El tránsito en Europa era como el de Nueva York en las horas de más actividad, y las obras en construcción provocaban embotellamientos en todas las ciudades que Peter había visto. Se abrieron paso a través de uno de esos embotellamientos, en la Quai du March Neuf, y comprobaron que la Place du Parvis, frente a la catedral de Notre Dame, tenía una excavación de cuatro metros de profundidad.
Avanzaron en fila de a uno entre dos filas de automóviles estacionados, doblaron pasando ante la fachada de la catedral, con su tizne de siglos. Luego doblaron otra vez y bordearon uno de sus lados, igualmente carbonizado por el tiempo, hasta una estrecha calle que partía hacia la izquierda. Era la calle que buscaban y el número estaba un poco más adelante, en una curva. El número treinta, blanco sobre azul, figuraba sobre un arco que se abría hacia un patio empedrado. El patio daba al extremo de la calle y a un lado de la catedral.
Pagaron y despidieron al conductor, cruzaron el arco y se encontraron rodeados de edificios de apartamentos, de tres a cinco pisos de altura, unidos entre sí. Había dos entradas: una correspondía a las habitaciones de planta baja del concierge y la otra a la escalera que conducía a las demás viviendas.

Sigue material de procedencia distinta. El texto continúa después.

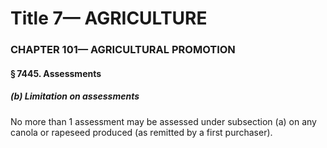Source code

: 
# Title 7— AGRICULTURE
### CHAPTER 101— AGRICULTURAL PROMOTION
#### § 7445. Assessments
##### (b) Limitation on assessments

No more than 1 assessment may be assessed under subsection (a) on any canola or rapeseed produced (as remitted by a first purchaser).
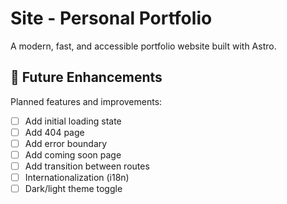 # Site - Personal Portfolio

A modern, fast, and accessible portfolio website built with Astro.

## 🔮 Future Enhancements

Planned features and improvements:

- [ ] Add initial loading state
- [ ] Add 404 page
- [ ] Add error boundary
- [ ] Add coming soon page
- [ ] Add transition between routes
- [ ] Internationalization (i18n)
- [ ] Dark/light theme toggle

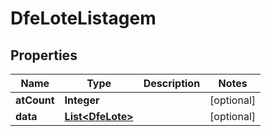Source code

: 

# DfeLoteListagem


## Properties

| Name | Type | Description | Notes |
|------------ | ------------- | ------------- | -------------|
|**atCount** | **Integer** |  |  [optional] |
|**data** | [**List&lt;DfeLote&gt;**](DfeLote.md) |  |  [optional] |



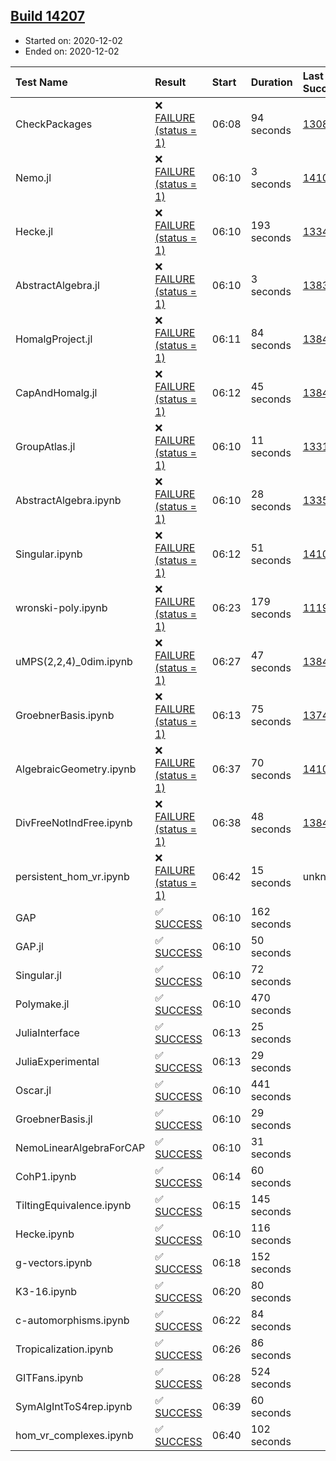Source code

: ## [Build 14207](https://oscarci.mathematik.uni-kl.de/job/oscar/14207/)

* Started on: 2020-12-02
* Ended on: 2020-12-02

| Test Name    | Result | Start | Duration | Last Success | First Failure |
|:-------------|:-------|:------|:---------|:-------------|:--------------|
| CheckPackages | ❌ [FAILURE (status = 1)](https://oscarci.mathematik.uni-kl.de/job/oscar/14207/artifact/logs/build-14207/CheckPackages.log) | 06:08 | 94 seconds | [13085](https://oscarci.mathematik.uni-kl.de/job/oscar/13085/) | [13086](https://oscarci.mathematik.uni-kl.de/job/oscar/13086/) |
| Nemo.jl | ❌ [FAILURE (status = 1)](https://oscarci.mathematik.uni-kl.de/job/oscar/14207/artifact/logs/build-14207/Nemo.jl.log) | 06:10 | 3 seconds | [14101](https://oscarci.mathematik.uni-kl.de/job/oscar/14101/) | [14102](https://oscarci.mathematik.uni-kl.de/job/oscar/14102/) |
| Hecke.jl | ❌ [FAILURE (status = 1)](https://oscarci.mathematik.uni-kl.de/job/oscar/14207/artifact/logs/build-14207/Hecke.jl.log) | 06:10 | 193 seconds | [13341](https://oscarci.mathematik.uni-kl.de/job/oscar/13341/) | [13342](https://oscarci.mathematik.uni-kl.de/job/oscar/13342/) |
| AbstractAlgebra.jl | ❌ [FAILURE (status = 1)](https://oscarci.mathematik.uni-kl.de/job/oscar/14207/artifact/logs/build-14207/AbstractAlgebra.jl.log) | 06:10 | 3 seconds | [13837](https://oscarci.mathematik.uni-kl.de/job/oscar/13837/) | [13838](https://oscarci.mathematik.uni-kl.de/job/oscar/13838/) |
| HomalgProject.jl | ❌ [FAILURE (status = 1)](https://oscarci.mathematik.uni-kl.de/job/oscar/14207/artifact/logs/build-14207/HomalgProject.jl.log) | 06:11 | 84 seconds | [13845](https://oscarci.mathematik.uni-kl.de/job/oscar/13845/) | [13846](https://oscarci.mathematik.uni-kl.de/job/oscar/13846/) |
| CapAndHomalg.jl | ❌ [FAILURE (status = 1)](https://oscarci.mathematik.uni-kl.de/job/oscar/14207/artifact/logs/build-14207/CapAndHomalg.jl.log) | 06:12 | 45 seconds | [13845](https://oscarci.mathematik.uni-kl.de/job/oscar/13845/) | [13846](https://oscarci.mathematik.uni-kl.de/job/oscar/13846/) |
| GroupAtlas.jl | ❌ [FAILURE (status = 1)](https://oscarci.mathematik.uni-kl.de/job/oscar/14207/artifact/logs/build-14207/GroupAtlas.jl.log) | 06:10 | 11 seconds | [13311](https://oscarci.mathematik.uni-kl.de/job/oscar/13311/) | [13312](https://oscarci.mathematik.uni-kl.de/job/oscar/13312/) |
| AbstractAlgebra.ipynb | ❌ [FAILURE (status = 1)](https://oscarci.mathematik.uni-kl.de/job/oscar/14207/artifact/logs/build-14207/AbstractAlgebra.ipynb.log) | 06:10 | 28 seconds | [13355](https://oscarci.mathematik.uni-kl.de/job/oscar/13355/) | [13356](https://oscarci.mathematik.uni-kl.de/job/oscar/13356/) |
| Singular.ipynb | ❌ [FAILURE (status = 1)](https://oscarci.mathematik.uni-kl.de/job/oscar/14207/artifact/logs/build-14207/Singular.ipynb.log) | 06:12 | 51 seconds | [14101](https://oscarci.mathematik.uni-kl.de/job/oscar/14101/) | [14102](https://oscarci.mathematik.uni-kl.de/job/oscar/14102/) |
| wronski-poly.ipynb | ❌ [FAILURE (status = 1)](https://oscarci.mathematik.uni-kl.de/job/oscar/14207/artifact/logs/build-14207/wronski-poly.ipynb.log) | 06:23 | 179 seconds | [11192](https://oscarci.mathematik.uni-kl.de/job/oscar/11192/) | [11193](https://oscarci.mathematik.uni-kl.de/job/oscar/11193/) |
| uMPS(2,2,4)_0dim.ipynb | ❌ [FAILURE (status = 1)](https://oscarci.mathematik.uni-kl.de/job/oscar/14207/artifact/logs/build-14207/uMPS-2-2-4-_0dim.ipynb.log) | 06:27 | 47 seconds | [13841](https://oscarci.mathematik.uni-kl.de/job/oscar/13841/) | [13842](https://oscarci.mathematik.uni-kl.de/job/oscar/13842/) |
| GroebnerBasis.ipynb | ❌ [FAILURE (status = 1)](https://oscarci.mathematik.uni-kl.de/job/oscar/14207/artifact/logs/build-14207/GroebnerBasis.ipynb.log) | 06:13 | 75 seconds | [13748](https://oscarci.mathematik.uni-kl.de/job/oscar/13748/) | [13749](https://oscarci.mathematik.uni-kl.de/job/oscar/13749/) |
| AlgebraicGeometry.ipynb | ❌ [FAILURE (status = 1)](https://oscarci.mathematik.uni-kl.de/job/oscar/14207/artifact/logs/build-14207/AlgebraicGeometry.ipynb.log) | 06:37 | 70 seconds | [14101](https://oscarci.mathematik.uni-kl.de/job/oscar/14101/) | [14102](https://oscarci.mathematik.uni-kl.de/job/oscar/14102/) |
| DivFreeNotIndFree.ipynb | ❌ [FAILURE (status = 1)](https://oscarci.mathematik.uni-kl.de/job/oscar/14207/artifact/logs/build-14207/DivFreeNotIndFree.ipynb.log) | 06:38 | 48 seconds | [13845](https://oscarci.mathematik.uni-kl.de/job/oscar/13845/) | [13846](https://oscarci.mathematik.uni-kl.de/job/oscar/13846/) |
| persistent_hom_vr.ipynb | ❌ [FAILURE (status = 1)](https://oscarci.mathematik.uni-kl.de/job/oscar/14207/artifact/logs/build-14207/persistent_hom_vr.ipynb.log) | 06:42 | 15 seconds | unknown | unknown |
| GAP | ✅ [SUCCESS](https://oscarci.mathematik.uni-kl.de/job/oscar/14207/artifact/logs/build-14207/GAP.log) | 06:10 | 162 seconds |  |  |
| GAP.jl | ✅ [SUCCESS](https://oscarci.mathematik.uni-kl.de/job/oscar/14207/artifact/logs/build-14207/GAP.jl.log) | 06:10 | 50 seconds |  |  |
| Singular.jl | ✅ [SUCCESS](https://oscarci.mathematik.uni-kl.de/job/oscar/14207/artifact/logs/build-14207/Singular.jl.log) | 06:10 | 72 seconds |  |  |
| Polymake.jl | ✅ [SUCCESS](https://oscarci.mathematik.uni-kl.de/job/oscar/14207/artifact/logs/build-14207/Polymake.jl.log) | 06:10 | 470 seconds |  |  |
| JuliaInterface | ✅ [SUCCESS](https://oscarci.mathematik.uni-kl.de/job/oscar/14207/artifact/logs/build-14207/JuliaInterface.log) | 06:13 | 25 seconds |  |  |
| JuliaExperimental | ✅ [SUCCESS](https://oscarci.mathematik.uni-kl.de/job/oscar/14207/artifact/logs/build-14207/JuliaExperimental.log) | 06:13 | 29 seconds |  |  |
| Oscar.jl | ✅ [SUCCESS](https://oscarci.mathematik.uni-kl.de/job/oscar/14207/artifact/logs/build-14207/Oscar.jl.log) | 06:10 | 441 seconds |  |  |
| GroebnerBasis.jl | ✅ [SUCCESS](https://oscarci.mathematik.uni-kl.de/job/oscar/14207/artifact/logs/build-14207/GroebnerBasis.jl.log) | 06:10 | 29 seconds |  |  |
| NemoLinearAlgebraForCAP | ✅ [SUCCESS](https://oscarci.mathematik.uni-kl.de/job/oscar/14207/artifact/logs/build-14207/NemoLinearAlgebraForCAP.log) | 06:10 | 31 seconds |  |  |
| CohP1.ipynb | ✅ [SUCCESS](https://oscarci.mathematik.uni-kl.de/job/oscar/14207/artifact/logs/build-14207/CohP1.ipynb.log) | 06:14 | 60 seconds |  |  |
| TiltingEquivalence.ipynb | ✅ [SUCCESS](https://oscarci.mathematik.uni-kl.de/job/oscar/14207/artifact/logs/build-14207/TiltingEquivalence.ipynb.log) | 06:15 | 145 seconds |  |  |
| Hecke.ipynb | ✅ [SUCCESS](https://oscarci.mathematik.uni-kl.de/job/oscar/14207/artifact/logs/build-14207/Hecke.ipynb.log) | 06:10 | 116 seconds |  |  |
| g-vectors.ipynb | ✅ [SUCCESS](https://oscarci.mathematik.uni-kl.de/job/oscar/14207/artifact/logs/build-14207/g-vectors.ipynb.log) | 06:18 | 152 seconds |  |  |
| K3-16.ipynb | ✅ [SUCCESS](https://oscarci.mathematik.uni-kl.de/job/oscar/14207/artifact/logs/build-14207/K3-16.ipynb.log) | 06:20 | 80 seconds |  |  |
| c-automorphisms.ipynb | ✅ [SUCCESS](https://oscarci.mathematik.uni-kl.de/job/oscar/14207/artifact/logs/build-14207/c-automorphisms.ipynb.log) | 06:22 | 84 seconds |  |  |
| Tropicalization.ipynb | ✅ [SUCCESS](https://oscarci.mathematik.uni-kl.de/job/oscar/14207/artifact/logs/build-14207/Tropicalization.ipynb.log) | 06:26 | 86 seconds |  |  |
| GITFans.ipynb | ✅ [SUCCESS](https://oscarci.mathematik.uni-kl.de/job/oscar/14207/artifact/logs/build-14207/GITFans.ipynb.log) | 06:28 | 524 seconds |  |  |
| SymAlgIntToS4rep.ipynb | ✅ [SUCCESS](https://oscarci.mathematik.uni-kl.de/job/oscar/14207/artifact/logs/build-14207/SymAlgIntToS4rep.ipynb.log) | 06:39 | 60 seconds |  |  |
| hom_vr_complexes.ipynb | ✅ [SUCCESS](https://oscarci.mathematik.uni-kl.de/job/oscar/14207/artifact/logs/build-14207/hom_vr_complexes.ipynb.log) | 06:40 | 102 seconds |  |  |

Patio de por medio pero a la misma altura del arco de entrada, había un pasaje cubierto que desembocaba en un patio interior. Allí había más edificios unidos entre sí, una puerta, un garaje y unos cuantos coches estacionados. No había señales de conmoción ni de policía, pero aquél era sin duda alguna el número treinta en el que debía de estar alojada Rosa Scarlatti.
Peter buscó primero placas con nombres o una lista de inquilinos, pero no había. No había nombres por ninguna parte. Llamó a la puerta del concierge, pero nadie respondió. Una mujer entró a través del arco, llevando una pequeña bolsa de compras, y Peter le preguntó:
– ¿Scarlatti?
E indicó las viviendas con un amplio movimiento de la mano.
– Connais pas -murmuró la mujer y siguió andando.
Comenzó a llamar a diferentes puertas, y sólo en el tercer descansillo una mujer les indicó -según Karen y Peter pudieron entender con gran esfuerzo-, que no había nadie de ese nombre en aquel edificio, y que probaran en el patio interior.
Cruzaron el pasaje cubierto, luego el patio interior, entraron por la puerta y comenzaron a tocar timbres. En la planta baja un anciano asintió al oír el nombre y señaló el piso de arriba. Acompañó el gesto con un discurso que ellos no entendieron, pero sonrieron y dijeron Merci unas cuantas veces. Después subieron los estrechos escalones de madera que conducían al descansillo, situado en el otro extremo, y luego ascendían en dirección contraria hasta el piso siguiente.